Location: Sugarbeet and Bean ResearchTitle: Interaction of Rhizoctonia solani and Rhizopus stolonifer Causing Root Rot of Sugar Beet) Author
Submitted to: Plant Disease
Publication Type: Peer Reviewed Journal
Publication Acceptance Date: 1/7/2010
Publication Date: 5/1/2010
Publication URL: http://hdl.handle.net/10113/42852
Citation: Hanson, L.E. 2010. Interaction of Rhizoctonia solani and Rhizopus stolonifer Causing Root Rot of Sugar Beet. Plant Disease. 94(5):504-509. Interpretive Summary: Increasing problems with sugar beet root rot in Michigan were associated with the presence of two fungal pathogens in beet, Rhizoctonia solani and Rhizopus stolonifer. Both pathogens can cause root rot alone.

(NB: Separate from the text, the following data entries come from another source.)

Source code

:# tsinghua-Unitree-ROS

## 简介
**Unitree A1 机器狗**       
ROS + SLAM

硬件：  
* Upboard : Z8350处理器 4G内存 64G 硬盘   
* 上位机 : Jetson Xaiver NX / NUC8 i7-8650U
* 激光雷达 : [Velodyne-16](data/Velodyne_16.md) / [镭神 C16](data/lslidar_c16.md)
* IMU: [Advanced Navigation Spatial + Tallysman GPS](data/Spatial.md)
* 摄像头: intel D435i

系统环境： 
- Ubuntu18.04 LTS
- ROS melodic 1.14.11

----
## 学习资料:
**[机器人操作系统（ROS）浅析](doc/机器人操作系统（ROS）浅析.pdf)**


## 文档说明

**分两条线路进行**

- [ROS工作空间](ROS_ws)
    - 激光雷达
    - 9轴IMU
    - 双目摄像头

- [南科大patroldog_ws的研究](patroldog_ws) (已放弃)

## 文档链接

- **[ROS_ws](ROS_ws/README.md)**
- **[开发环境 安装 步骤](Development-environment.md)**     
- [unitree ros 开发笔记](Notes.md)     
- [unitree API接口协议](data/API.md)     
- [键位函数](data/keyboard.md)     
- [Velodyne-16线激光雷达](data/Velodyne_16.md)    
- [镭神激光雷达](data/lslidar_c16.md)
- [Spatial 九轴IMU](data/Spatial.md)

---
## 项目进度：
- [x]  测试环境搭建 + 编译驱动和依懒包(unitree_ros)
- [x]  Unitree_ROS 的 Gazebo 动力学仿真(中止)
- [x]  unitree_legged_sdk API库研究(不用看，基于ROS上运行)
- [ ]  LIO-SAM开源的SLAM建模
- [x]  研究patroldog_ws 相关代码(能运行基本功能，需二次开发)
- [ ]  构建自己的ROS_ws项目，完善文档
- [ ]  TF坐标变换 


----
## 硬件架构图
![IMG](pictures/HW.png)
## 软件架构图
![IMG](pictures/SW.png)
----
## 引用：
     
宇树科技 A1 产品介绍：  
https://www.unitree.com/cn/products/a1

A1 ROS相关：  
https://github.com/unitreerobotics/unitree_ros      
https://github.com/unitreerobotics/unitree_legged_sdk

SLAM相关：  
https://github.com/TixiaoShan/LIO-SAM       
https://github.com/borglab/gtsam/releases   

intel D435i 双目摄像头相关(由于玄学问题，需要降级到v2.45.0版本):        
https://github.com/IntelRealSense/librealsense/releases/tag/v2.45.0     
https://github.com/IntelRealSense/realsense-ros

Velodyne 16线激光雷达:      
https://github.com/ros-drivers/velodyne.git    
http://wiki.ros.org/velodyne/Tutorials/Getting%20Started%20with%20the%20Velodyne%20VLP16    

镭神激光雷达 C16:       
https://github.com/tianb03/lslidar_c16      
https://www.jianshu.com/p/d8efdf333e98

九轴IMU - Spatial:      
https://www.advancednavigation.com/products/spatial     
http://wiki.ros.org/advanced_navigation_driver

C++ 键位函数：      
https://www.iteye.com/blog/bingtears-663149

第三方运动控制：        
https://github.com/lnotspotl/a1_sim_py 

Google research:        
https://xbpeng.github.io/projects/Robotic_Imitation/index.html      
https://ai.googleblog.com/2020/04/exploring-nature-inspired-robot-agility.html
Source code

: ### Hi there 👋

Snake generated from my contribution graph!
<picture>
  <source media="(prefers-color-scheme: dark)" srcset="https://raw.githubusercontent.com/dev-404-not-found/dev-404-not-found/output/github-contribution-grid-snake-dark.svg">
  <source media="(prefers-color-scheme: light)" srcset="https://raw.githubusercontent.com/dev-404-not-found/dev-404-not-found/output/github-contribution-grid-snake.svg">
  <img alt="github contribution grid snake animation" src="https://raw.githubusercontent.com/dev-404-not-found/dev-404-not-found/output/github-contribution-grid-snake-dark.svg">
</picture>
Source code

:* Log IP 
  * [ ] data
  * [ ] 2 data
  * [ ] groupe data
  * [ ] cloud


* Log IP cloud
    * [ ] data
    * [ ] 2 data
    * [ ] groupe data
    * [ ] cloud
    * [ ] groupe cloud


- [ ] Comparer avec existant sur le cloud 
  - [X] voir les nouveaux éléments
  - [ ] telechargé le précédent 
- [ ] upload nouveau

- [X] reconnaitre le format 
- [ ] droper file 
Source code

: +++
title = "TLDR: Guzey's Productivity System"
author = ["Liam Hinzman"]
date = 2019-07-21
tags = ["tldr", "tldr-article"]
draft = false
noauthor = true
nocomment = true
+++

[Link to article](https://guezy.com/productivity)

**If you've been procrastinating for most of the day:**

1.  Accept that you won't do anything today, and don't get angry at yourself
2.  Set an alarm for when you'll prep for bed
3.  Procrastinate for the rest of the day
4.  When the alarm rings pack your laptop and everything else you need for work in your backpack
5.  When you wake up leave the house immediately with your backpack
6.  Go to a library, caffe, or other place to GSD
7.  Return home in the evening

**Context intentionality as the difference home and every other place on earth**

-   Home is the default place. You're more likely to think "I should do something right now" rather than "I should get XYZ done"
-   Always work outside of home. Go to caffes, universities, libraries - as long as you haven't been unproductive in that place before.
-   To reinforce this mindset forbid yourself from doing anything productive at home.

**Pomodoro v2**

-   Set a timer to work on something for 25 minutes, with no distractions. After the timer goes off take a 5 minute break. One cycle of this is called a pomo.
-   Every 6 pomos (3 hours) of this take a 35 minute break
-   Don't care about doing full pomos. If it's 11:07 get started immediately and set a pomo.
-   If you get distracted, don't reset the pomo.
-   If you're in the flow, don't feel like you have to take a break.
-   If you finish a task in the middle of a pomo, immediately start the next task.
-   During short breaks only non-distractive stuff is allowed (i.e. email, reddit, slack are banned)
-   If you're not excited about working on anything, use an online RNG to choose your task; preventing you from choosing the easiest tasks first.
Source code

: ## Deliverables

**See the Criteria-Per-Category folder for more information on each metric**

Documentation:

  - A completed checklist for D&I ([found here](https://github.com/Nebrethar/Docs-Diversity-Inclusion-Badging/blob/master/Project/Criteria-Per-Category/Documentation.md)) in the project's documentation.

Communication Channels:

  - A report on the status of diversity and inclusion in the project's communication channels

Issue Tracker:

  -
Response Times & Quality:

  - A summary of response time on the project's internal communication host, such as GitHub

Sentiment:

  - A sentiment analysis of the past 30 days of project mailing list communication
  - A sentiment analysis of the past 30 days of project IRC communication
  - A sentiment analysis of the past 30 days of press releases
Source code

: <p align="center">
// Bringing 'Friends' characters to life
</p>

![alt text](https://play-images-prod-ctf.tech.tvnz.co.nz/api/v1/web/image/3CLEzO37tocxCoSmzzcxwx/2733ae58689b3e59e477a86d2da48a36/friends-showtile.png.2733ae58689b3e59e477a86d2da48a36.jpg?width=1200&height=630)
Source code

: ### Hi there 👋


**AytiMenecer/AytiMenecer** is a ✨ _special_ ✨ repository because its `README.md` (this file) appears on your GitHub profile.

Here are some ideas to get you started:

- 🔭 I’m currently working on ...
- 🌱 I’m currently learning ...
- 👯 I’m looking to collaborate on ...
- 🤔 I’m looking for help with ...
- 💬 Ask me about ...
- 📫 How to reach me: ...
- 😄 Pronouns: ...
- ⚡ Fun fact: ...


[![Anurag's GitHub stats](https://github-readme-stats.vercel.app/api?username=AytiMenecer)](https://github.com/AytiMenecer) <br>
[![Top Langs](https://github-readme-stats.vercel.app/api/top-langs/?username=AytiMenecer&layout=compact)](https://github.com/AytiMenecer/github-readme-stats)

When the two pathogens were inoculated together into beets, more severe disease was produced than when either fungus was used alone. This indicates a synergism can occur between these fungi and that a disease complex may be associated with problems in the growing area. Host resistance to Rhizoctonia solani reduced the disease caused by the two pathogens, but was not sufficient to control the disease. This raises concerns about managing root rot in this area.
Technical Abstract: In recent years, growers in Michigan and other sugar beet production areas of the United States have reported increasing incidence of root rot with little or no crown or foliar symptoms in sugar beet with Rhizoctonia crown and root rot. In addition, Rhizoctonia-resistant beets have been reported with higher levels of disease than expected. In examining beets with Rhizoctonia root rot in Michigan, a large number of sampled roots had a second potential root rot pathogen, Rhizopus stolonifer. Growing conditions generally were not conducive to disease production by this pathogen alone, so we investigated the potential for interaction between these two pathogens. In greenhouse tests, four of five sugar beet varieties had more severe root rot symptoms when inoculated with both pathogens than when inoculated with either pathogen alone. This synergism occurred under conditions that were not conducive to disease production by R. stolonifer. Host resistance to Rhizoctonia crown and root rot reduced diseases severity, but was insufficient to control the disease when both pathogens were present. This raises concerns about correct disease diagnosis and management practices and indicates a root rot complex may be important on sugar beet in Michigan.